El Starbucks de Polanco olía a café caro y pretensión. Luis llegó con tatuajes —pequeñas constelaciones en su muñeca izquierda— que eran lo único que delataba al muchacho que fue.

I. La llegada del príncipe

Los ciervos de piedra vieron llegar a Luis antes que nadie. Octubre del 88 olía a lluvia reciente en baldosas cuando apareció en la privada donde el tiempo se medía en ciclos escolares y veranos infinitos. Los Mendoza lo trajeron un viernes cualquiera para jugar tochito, pero nada sería igual después.

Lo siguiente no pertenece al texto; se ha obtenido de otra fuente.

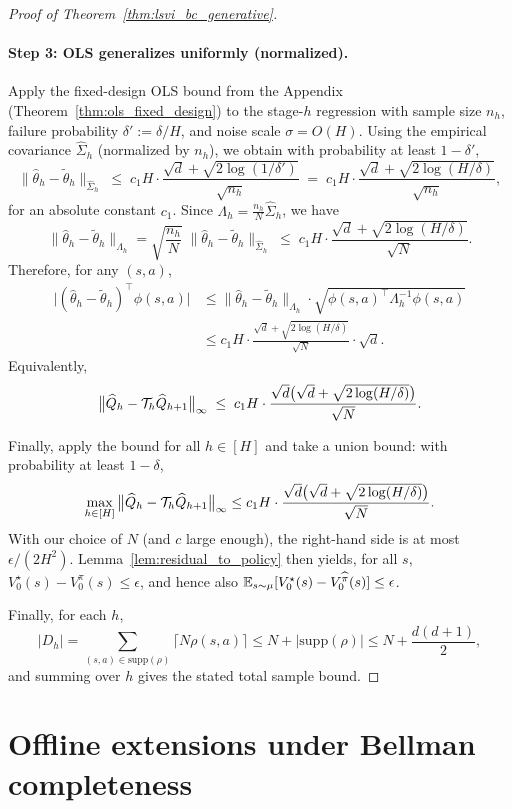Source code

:\begin{proof}[Proof of Theorem~\ref{thm:lsvi_bc_generative}]
\paragraph{Step 3: OLS generalizes uniformly (normalized).}
Apply the fixed-design OLS bound from the Appendix (Theorem~\ref{thm:ols_fixed_design})
to the stage-$h$ regression with sample size $n_h$, failure probability
$\delta' := \delta/H$, and noise scale $\sigma=O(H)$. Using the empirical covariance
$\widehat\Sigma_h$ (normalized by $n_h$), we obtain with probability at least $1-\delta'$,
\[
\|\widehat\theta_h-\tilde\theta_h\|_{\widehat\Sigma_h}
\;\le\;
c_1 H \cdot \frac{\sqrt{d}+\sqrt{2\log(1/\delta')}}{\sqrt{n_h}}
\;=\;
c_1 H \cdot \frac{\sqrt{d}+\sqrt{2\log(H/\delta)}}{\sqrt{n_h}},
\]
for an absolute constant $c_1$.
Since $\Lambda_h = \frac{n_h}{N}\widehat\Sigma_h$, we have
\[
\|\widehat\theta_h-\tilde\theta_h\|_{\Lambda_h}
=
\sqrt{\frac{n_h}{N}}\;\|\widehat\theta_h-\tilde\theta_h\|_{\widehat\Sigma_h}
\;\le\;
c_1 H \cdot \frac{\sqrt{d}+\sqrt{2\log(H/\delta)}}{\sqrt{N}}.
\]
Therefore, for any $(s,a)$,
\begin{align*}
\big|(\widehat\theta_h-\tilde\theta_h)^\top \phi(s,a)\big|
&\le
\|\widehat\theta_h-\tilde\theta_h\|_{\Lambda_h}\cdot
\sqrt{\phi(s,a)^\top \Lambda_h^{-1}\phi(s,a)} \\
&\le
c_1 H \cdot \frac{\sqrt{d}+\sqrt{2\log(H/\delta)}}{\sqrt{N}}
\cdot \sqrt{d}.
\end{align*}
Equivalently,
\[
\big\|\widehat Q_h - \Tcal_h \widehat Q_{h+1}\big\|_\infty
\;\le\;
c_1 H \cdot \frac{\sqrt{d}\big(\sqrt{d}+\sqrt{2\log(H/\delta)}\big)}{\sqrt{N}}.
\]

Finally, apply the bound for all $h\in[H]$ and take a union bound: with probability at least
$1-\delta$,
\[
\max_{h\in[H]}\big\|\widehat Q_h - \Tcal_h \widehat Q_{h+1}\big\|_\infty
\le
c_1 H \cdot \frac{\sqrt{d}\big(\sqrt{d}+\sqrt{2\log(H/\delta)}\big)}{\sqrt{N}}.
\]
With our choice of $N$ (and $c$ large enough), the right-hand side is at most
$\epsilon/(2H^2)$. Lemma~\ref{lem:residual_to_policy} then yields, for all $s$,
$V_0^\star(s) - V_0^{\widehat\pi}(s)\le \epsilon$, and hence also
$\E_{s\sim\mu}[V_0^\star(s)-V_0^{\widehat\pi}(s)]\le\epsilon$.

Finally, for each $h$,
\[
|D_h|
=
\sum_{(s,a)\in\mathrm{supp}(\rho)} \lceil N\rho(s,a)\rceil
\le
N + |\mathrm{supp}(\rho)|
\le
N + \frac{d(d+1)}{2},
\]
and summing over $h$ gives the stated total sample bound.
\end{proof}


\section{Offline extensions under Bellman completeness}
\label{sec:BC_offline}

Dieciocho años recién cumplidos, cabello recién cortado; su polo azul marino pegado al torso como segunda piel, ya sin rastro de niño, solo la arrogancia temprana de quien descubre su poder. Las manos grandes lanzaban el balón con gracia de atleta. Nosotros —niños bien de familias intachables— nos apretujábamos en el porche de los Frangipani, fingiendo desinterés, ante el primer imán que atraía por igual miradas macho y hembra. Isabel hilvanaba collares, Laura hojeaba una ERES atrasada, Mariana buscaba música en la radio, y yo, el cervatillo miope de lentes, aprendía por primera vez a conjugar el verbo deseo.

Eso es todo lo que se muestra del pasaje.